- EXERCISE
A faithful copy of the data is the goal; set it down exactly, without the images.

____ DATA SUPPLIED

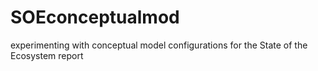 # SOEconceptualmod
experimenting with conceptual model configurations for the State of the Ecosystem report
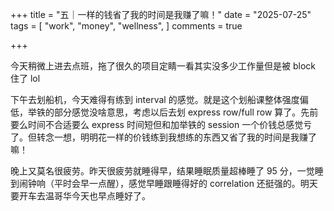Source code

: +++
title = "五｜一样的钱省了我的时间是我赚了嘛！"
date = "2025-07-25"
tags = [
    "work",
    "money",
    "wellness",
]
comments = true

+++

今天稍微上进去点班，拖了很久的项目定睛一看其实没多少工作量但是被 block 住了 lol

下午去划船机，今天难得有练到 interval 的感觉。就是这个划船课整体强度偏低，举铁的部分感觉没啥意思，考虑以后去划 express row/full row 算了。先前要么时间不合适要么 express 时间短但和加举铁的 session 一个价钱总感觉亏了。但转念一想，明明花一样的价钱练到我想练的东西又省了我的时间是我赚了嘛！

晚上又莫名很疲劳。昨天很疲劳就睡得早，结果睡眠质量超棒睡了 95 分，一觉睡到闹钟响（平时会早一点醒），感觉早睡跟睡得好的 correlation 还挺强的。明天要开车去温哥华今天也早点睡好了。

________

- SOLUTION TO THE PROBLEM
 # SOEconceptualmod
experimenting with conceptual model configurations for the State of the Ecosystem report
Source code

: +++
title = "五｜一样的钱省了我的时间是我赚了嘛！"
date = "2025-07-25"
tags = [
    "work",
    "money",
    "wellness",
]
comments = true

+++

今天稍微上进去点班，拖了很久的项目定睛一看其实没多少工作量但是被 block 住了 lol

下午去划船机，今天难得有练到 interval 的感觉。就是这个划船课整体强度偏低，举铁的部分感觉没啥意思，考虑以后去划 express row/full row 算了。先前要么时间不合适要么 express 时间短但和加举铁的 session 一个价钱总感觉亏了。但转念一想，明明花一样的价钱练到我想练的东西又省了我的时间是我赚了嘛！

晚上又莫名很疲劳。昨天很疲劳就睡得早，结果睡眠质量超棒睡了 95 分，一觉睡到闹钟响（平时会早一点醒），感觉早睡跟睡得好的 correlation 还挺强的。明天要开车去温哥华今天也早点睡好了。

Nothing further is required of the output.